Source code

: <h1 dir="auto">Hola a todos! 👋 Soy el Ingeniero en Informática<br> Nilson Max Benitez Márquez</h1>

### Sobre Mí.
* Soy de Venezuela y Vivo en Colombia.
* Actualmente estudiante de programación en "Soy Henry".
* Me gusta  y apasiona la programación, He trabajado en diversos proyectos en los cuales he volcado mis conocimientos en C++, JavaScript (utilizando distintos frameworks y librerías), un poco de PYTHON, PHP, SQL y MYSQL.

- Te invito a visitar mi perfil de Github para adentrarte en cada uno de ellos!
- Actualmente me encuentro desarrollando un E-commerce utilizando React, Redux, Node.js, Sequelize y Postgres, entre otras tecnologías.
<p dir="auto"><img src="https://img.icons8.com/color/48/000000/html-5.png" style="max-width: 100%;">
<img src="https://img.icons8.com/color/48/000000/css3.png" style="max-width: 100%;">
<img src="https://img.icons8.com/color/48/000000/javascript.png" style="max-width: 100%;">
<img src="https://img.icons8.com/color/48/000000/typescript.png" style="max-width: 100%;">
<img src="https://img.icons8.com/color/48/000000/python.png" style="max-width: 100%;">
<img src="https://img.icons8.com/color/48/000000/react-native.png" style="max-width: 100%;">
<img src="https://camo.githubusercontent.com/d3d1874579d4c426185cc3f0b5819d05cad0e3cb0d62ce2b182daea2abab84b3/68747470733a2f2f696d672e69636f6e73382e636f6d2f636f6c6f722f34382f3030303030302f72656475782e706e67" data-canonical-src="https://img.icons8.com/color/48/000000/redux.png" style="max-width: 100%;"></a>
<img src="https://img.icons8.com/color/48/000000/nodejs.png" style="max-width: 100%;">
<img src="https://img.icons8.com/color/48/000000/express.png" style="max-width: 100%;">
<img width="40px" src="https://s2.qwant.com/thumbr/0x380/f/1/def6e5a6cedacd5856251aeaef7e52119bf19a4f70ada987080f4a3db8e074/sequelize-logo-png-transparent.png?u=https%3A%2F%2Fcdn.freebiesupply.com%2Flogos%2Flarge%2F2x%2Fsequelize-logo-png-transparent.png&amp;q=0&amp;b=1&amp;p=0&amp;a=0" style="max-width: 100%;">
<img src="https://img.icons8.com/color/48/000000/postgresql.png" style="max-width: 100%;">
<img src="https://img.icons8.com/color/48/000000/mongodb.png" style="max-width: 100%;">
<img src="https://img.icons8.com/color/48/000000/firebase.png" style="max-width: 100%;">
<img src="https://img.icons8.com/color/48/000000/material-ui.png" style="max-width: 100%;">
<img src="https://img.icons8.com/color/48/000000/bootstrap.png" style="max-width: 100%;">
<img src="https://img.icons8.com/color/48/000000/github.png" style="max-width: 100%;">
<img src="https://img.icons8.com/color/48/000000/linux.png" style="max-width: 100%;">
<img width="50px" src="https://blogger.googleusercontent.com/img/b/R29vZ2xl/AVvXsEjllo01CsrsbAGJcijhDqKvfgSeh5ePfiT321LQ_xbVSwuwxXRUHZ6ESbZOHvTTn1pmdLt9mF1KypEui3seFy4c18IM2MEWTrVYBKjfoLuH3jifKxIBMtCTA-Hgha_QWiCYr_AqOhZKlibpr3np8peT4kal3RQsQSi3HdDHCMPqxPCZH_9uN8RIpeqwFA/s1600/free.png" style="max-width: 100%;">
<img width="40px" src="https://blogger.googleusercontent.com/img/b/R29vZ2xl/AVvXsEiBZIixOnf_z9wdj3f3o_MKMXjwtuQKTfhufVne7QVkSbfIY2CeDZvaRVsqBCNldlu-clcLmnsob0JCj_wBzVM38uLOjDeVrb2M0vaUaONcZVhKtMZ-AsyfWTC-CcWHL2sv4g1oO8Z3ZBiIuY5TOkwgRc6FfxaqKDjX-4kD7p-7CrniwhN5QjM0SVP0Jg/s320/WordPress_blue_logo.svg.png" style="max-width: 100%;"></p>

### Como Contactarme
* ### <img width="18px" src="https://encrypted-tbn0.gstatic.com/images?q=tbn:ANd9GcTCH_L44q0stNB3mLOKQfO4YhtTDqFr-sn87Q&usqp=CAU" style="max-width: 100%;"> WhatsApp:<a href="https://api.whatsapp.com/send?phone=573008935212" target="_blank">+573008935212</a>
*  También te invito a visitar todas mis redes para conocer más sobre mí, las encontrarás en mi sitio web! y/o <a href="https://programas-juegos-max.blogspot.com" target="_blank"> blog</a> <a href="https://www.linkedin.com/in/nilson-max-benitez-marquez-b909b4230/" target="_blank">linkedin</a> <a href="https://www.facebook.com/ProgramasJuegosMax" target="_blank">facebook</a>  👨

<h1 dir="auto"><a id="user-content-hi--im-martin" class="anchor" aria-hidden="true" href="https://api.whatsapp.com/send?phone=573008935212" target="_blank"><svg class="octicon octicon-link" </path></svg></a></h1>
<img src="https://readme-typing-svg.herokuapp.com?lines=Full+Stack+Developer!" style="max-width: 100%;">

--

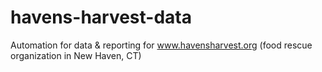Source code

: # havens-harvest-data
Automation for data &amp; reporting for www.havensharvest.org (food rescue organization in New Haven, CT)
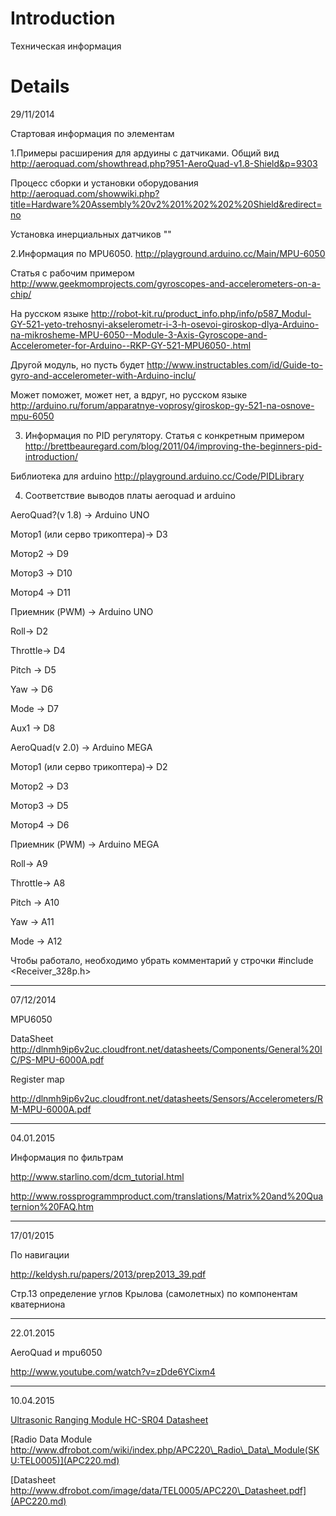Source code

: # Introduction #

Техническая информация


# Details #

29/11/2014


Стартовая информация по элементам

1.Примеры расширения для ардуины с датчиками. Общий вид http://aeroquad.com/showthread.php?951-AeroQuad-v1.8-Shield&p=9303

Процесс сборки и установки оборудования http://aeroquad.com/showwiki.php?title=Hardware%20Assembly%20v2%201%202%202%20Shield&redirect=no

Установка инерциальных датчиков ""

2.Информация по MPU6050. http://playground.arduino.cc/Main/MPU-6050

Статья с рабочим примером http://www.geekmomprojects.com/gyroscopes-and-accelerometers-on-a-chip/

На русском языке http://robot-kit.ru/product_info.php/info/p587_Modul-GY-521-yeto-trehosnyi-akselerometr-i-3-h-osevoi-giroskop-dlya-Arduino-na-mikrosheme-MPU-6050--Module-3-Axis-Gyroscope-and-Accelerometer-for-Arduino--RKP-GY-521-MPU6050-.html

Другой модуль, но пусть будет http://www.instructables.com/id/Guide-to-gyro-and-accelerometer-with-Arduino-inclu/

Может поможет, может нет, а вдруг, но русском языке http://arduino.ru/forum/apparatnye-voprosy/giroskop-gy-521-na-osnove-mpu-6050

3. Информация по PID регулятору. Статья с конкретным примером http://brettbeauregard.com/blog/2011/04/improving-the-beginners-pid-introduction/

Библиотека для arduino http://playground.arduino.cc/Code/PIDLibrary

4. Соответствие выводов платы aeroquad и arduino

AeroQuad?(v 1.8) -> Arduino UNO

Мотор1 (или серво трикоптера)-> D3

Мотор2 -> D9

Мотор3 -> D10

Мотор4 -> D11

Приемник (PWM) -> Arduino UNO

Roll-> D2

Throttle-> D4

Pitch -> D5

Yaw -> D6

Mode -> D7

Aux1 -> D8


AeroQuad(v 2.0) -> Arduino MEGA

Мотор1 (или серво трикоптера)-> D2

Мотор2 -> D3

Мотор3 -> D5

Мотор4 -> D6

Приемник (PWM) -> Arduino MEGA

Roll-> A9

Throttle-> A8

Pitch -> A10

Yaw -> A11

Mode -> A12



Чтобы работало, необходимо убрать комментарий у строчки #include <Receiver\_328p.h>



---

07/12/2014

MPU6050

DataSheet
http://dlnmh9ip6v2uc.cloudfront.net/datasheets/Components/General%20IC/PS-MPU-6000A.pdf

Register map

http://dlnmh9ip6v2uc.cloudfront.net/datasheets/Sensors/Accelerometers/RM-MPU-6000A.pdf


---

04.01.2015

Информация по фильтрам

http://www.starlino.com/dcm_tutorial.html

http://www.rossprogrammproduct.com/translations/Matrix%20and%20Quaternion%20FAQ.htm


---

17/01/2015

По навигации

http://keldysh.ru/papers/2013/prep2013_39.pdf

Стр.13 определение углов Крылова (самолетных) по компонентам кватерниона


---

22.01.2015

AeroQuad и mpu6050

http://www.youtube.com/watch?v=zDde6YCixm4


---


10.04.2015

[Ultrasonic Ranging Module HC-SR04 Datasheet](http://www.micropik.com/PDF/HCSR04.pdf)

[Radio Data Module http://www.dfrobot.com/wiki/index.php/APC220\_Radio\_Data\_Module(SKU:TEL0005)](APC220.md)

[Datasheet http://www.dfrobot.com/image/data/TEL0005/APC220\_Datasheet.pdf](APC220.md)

==

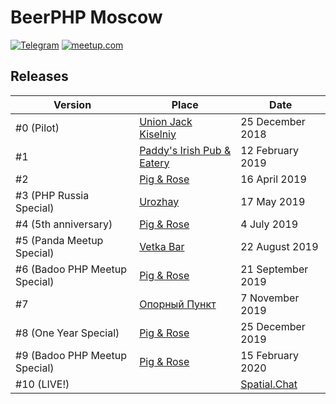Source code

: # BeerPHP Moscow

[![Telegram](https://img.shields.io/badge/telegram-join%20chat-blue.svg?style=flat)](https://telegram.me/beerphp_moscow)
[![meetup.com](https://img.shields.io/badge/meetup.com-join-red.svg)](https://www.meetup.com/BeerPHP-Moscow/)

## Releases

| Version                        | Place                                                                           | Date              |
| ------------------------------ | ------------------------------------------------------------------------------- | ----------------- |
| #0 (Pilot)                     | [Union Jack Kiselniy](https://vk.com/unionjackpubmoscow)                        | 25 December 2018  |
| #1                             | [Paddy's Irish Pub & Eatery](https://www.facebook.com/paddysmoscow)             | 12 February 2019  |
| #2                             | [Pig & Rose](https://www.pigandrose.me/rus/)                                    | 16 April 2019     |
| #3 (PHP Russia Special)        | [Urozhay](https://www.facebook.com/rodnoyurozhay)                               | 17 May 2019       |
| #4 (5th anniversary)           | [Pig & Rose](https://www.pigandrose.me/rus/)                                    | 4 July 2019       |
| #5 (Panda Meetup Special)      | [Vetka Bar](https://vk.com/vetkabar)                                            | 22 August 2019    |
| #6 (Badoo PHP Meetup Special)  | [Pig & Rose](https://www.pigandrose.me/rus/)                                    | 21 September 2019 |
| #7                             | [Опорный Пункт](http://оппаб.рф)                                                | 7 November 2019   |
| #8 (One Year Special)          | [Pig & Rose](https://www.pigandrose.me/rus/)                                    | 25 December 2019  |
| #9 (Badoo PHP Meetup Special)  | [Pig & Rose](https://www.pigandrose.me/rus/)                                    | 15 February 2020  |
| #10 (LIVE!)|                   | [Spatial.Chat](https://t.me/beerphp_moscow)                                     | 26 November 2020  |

# REQUIRED WORK
Look above for the line with "#4 (5th anniversary)" and the line with "#5 (Panda Meetup". Write out those two lines and all the lines between them, exactly, and no others.

# REPLY TO THE TASK
| #4 (5th anniversary)           | [Pig & Rose](https://www.pigandrose.me/rus/)                                    | 4 July 2019       |
| #5 (Panda Meetup Special)      | [Vetka Bar](https://vk.com/vetkabar)                                            | 22 August 2019    |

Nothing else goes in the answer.